That has local educators incorporating music into their curriculum whenever possible.
Bethel Child Care and Services of Lowell adopted Singlish, a music program designed to improve English and literacy skills. The program consists of music CDs and sing-along posters; as the kids sing to their favorite songs, they learn the written word through the posters. Bethel also distributed these CDs to the kids' parents to engage them in the education of their children and also to increase exposure."The-itsy-bitsy-spider-went-up-the-water-sprout," sang the children at a certified Bethel Child Center in Lowell. Even though they were not old enough to read, they associated what they sang to the words on the poster.
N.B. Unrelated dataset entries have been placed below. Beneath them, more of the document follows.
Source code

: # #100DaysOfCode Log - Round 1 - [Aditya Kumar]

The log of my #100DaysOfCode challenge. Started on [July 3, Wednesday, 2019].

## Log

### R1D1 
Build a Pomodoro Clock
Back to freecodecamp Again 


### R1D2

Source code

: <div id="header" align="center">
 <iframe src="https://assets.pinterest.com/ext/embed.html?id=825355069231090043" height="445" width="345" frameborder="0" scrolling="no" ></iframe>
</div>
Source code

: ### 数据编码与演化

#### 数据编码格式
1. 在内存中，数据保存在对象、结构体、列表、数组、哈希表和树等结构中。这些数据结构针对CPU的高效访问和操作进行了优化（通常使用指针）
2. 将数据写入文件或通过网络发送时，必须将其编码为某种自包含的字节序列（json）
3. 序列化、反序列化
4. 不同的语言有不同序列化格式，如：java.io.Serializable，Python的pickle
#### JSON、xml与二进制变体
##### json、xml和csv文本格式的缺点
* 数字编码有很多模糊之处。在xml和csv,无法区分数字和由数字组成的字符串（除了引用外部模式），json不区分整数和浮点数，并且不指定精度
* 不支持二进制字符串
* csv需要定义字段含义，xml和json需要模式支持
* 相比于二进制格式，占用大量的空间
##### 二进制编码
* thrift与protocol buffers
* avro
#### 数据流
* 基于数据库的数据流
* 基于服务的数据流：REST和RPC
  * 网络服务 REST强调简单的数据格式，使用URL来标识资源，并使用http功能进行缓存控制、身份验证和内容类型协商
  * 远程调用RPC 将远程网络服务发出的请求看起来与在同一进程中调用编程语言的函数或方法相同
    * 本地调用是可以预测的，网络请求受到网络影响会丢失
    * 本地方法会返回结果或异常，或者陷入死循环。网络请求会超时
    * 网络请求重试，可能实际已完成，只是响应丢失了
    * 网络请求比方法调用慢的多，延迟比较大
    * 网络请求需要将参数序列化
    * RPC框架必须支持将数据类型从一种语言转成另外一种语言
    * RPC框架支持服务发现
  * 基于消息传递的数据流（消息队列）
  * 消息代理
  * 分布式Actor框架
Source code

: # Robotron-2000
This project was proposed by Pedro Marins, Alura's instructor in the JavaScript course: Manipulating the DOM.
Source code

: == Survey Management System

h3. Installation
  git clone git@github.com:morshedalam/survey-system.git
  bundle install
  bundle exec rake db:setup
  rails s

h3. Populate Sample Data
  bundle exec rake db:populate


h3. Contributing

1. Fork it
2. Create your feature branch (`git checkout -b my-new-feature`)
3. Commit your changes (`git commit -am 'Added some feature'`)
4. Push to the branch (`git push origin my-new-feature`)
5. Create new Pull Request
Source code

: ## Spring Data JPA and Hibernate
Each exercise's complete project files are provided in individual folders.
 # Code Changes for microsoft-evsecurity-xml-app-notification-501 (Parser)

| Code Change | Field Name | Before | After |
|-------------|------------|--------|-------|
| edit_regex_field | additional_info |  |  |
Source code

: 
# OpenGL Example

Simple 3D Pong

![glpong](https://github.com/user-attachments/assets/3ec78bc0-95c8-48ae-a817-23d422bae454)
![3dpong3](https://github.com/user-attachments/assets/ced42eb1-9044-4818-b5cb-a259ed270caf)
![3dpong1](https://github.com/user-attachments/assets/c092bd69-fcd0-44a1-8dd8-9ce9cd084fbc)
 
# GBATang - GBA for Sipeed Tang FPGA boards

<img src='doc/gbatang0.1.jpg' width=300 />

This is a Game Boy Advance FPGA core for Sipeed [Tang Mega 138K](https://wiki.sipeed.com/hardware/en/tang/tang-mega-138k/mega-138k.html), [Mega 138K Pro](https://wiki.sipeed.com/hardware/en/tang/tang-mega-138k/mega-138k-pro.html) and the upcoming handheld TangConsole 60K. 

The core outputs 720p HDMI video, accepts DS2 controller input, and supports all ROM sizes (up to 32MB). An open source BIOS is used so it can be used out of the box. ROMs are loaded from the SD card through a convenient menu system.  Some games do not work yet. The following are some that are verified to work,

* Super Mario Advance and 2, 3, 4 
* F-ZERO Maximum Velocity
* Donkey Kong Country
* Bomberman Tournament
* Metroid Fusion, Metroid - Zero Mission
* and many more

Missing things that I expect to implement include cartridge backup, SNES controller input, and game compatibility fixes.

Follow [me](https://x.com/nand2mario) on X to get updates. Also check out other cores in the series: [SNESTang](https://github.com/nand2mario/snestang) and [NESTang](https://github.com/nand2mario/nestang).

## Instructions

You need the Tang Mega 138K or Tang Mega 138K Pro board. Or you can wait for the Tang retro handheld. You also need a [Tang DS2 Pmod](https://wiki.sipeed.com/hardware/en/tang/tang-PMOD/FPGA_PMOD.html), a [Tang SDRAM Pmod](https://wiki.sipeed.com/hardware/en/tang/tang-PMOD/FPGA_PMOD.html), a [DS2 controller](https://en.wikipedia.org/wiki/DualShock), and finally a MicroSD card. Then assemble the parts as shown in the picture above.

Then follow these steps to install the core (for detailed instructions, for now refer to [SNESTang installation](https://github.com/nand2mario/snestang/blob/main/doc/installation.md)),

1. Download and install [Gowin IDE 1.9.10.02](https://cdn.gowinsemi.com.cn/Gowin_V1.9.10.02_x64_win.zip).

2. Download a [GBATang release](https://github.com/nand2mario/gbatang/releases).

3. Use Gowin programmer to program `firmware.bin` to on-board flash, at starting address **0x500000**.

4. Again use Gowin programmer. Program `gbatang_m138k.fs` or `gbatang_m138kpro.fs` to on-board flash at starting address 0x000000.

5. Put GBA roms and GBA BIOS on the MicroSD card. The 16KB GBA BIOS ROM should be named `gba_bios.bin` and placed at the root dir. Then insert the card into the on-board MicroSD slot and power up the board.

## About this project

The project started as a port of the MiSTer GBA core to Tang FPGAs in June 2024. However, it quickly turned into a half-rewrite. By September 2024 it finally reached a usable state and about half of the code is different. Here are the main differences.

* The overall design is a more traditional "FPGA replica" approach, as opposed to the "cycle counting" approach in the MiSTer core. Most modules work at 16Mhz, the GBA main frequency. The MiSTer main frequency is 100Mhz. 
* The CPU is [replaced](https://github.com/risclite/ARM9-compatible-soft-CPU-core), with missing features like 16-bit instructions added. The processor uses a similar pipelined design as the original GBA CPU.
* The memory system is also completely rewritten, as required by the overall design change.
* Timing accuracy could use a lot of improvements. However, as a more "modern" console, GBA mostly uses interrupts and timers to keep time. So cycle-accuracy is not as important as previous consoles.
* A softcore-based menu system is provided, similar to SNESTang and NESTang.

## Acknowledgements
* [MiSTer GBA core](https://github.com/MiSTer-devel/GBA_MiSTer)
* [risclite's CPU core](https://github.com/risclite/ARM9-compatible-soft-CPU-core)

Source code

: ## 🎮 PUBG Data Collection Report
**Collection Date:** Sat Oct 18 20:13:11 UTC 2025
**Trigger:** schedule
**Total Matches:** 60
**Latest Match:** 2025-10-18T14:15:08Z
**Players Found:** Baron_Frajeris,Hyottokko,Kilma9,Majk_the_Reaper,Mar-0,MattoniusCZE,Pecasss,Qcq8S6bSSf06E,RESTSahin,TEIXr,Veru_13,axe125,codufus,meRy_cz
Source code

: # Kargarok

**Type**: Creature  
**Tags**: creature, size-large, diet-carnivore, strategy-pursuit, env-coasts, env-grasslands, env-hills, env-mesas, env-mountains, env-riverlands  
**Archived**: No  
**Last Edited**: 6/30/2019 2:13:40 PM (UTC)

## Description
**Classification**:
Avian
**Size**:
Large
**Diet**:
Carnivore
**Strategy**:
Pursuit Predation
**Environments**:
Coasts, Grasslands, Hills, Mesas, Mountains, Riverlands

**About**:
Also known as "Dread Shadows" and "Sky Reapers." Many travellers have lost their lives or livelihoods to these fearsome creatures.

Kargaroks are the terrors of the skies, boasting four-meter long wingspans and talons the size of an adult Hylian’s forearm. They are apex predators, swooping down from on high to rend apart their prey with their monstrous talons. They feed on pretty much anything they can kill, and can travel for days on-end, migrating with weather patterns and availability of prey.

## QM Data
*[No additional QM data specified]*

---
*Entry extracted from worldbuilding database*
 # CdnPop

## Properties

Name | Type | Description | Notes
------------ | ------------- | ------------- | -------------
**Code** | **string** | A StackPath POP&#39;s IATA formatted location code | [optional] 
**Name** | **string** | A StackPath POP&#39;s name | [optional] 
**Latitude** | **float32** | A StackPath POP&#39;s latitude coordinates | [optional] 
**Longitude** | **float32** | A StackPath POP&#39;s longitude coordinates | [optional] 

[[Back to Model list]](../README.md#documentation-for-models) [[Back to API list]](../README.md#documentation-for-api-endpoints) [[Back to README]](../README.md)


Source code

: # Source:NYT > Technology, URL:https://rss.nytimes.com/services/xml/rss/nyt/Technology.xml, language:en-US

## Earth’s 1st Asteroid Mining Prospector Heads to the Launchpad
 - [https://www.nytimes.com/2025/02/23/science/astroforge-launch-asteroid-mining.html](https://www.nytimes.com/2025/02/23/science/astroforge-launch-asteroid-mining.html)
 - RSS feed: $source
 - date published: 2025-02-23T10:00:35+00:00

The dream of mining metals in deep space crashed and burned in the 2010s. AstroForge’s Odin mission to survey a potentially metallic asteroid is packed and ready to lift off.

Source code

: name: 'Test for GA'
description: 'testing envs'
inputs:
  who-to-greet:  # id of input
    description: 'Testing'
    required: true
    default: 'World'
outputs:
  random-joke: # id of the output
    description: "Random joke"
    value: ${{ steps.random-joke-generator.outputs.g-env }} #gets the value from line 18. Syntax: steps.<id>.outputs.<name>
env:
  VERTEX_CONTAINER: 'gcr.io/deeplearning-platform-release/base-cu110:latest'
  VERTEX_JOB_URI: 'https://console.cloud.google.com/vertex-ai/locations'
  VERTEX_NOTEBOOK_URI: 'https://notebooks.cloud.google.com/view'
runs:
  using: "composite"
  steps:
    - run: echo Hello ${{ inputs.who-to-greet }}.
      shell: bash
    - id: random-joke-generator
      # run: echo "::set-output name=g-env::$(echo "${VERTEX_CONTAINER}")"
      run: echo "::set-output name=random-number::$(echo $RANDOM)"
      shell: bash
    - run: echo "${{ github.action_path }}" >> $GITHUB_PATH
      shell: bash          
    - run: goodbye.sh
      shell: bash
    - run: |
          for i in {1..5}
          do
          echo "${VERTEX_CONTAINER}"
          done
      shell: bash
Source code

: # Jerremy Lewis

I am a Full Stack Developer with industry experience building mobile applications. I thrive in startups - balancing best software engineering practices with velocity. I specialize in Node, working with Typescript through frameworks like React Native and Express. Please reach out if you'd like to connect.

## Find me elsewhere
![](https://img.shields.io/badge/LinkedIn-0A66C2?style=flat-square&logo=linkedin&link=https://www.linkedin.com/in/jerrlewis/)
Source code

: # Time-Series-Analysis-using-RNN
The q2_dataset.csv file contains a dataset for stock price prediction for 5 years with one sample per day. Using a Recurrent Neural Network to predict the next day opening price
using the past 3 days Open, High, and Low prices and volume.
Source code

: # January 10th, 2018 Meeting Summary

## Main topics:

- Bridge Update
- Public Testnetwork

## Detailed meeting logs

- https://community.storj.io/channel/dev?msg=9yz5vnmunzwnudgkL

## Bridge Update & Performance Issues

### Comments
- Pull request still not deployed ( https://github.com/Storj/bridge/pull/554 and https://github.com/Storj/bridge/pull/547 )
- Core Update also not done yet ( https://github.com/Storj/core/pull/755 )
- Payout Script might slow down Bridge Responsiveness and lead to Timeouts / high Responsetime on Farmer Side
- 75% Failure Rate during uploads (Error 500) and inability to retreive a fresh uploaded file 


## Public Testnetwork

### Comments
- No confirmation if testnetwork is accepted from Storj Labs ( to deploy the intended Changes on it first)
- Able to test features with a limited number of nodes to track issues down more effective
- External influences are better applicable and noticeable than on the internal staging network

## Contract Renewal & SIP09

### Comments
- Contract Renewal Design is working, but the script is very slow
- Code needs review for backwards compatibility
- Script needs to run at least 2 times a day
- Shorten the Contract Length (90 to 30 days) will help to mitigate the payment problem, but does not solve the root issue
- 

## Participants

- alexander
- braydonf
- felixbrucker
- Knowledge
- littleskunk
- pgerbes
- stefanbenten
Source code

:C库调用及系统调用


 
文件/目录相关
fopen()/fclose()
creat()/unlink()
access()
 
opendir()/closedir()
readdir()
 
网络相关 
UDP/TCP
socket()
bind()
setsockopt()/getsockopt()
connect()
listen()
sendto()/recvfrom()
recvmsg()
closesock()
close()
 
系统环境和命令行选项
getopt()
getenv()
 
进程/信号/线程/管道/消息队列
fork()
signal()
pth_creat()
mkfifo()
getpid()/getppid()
The purchase of the educational song kits were made possible through a grant given to PACE -- a nonprofit organization dedicated to advancing early education programs for underprivileged kids from the state's Child Care Quality Fund. Money from the Child Care Quality Fund comes from the sale of "Invest in Children" specialty license plates.
Little Sprouts Inc. took on the FUNdamentals of Music and Movement Program. With the FUNdamentals curriculum kids each week participate in a half-hour music class where they sing songs in other languages, learn music theory, play a variety of instruments and learn dance moves.
"G-cleff" screamed the children at Little Sprouts when Wyndy Jones, their music teacher, drew the note "G" on the board. "And where does he live?" asked Jones. "On a staff," the children responded, signaling the spot of the musical scale where the note resides.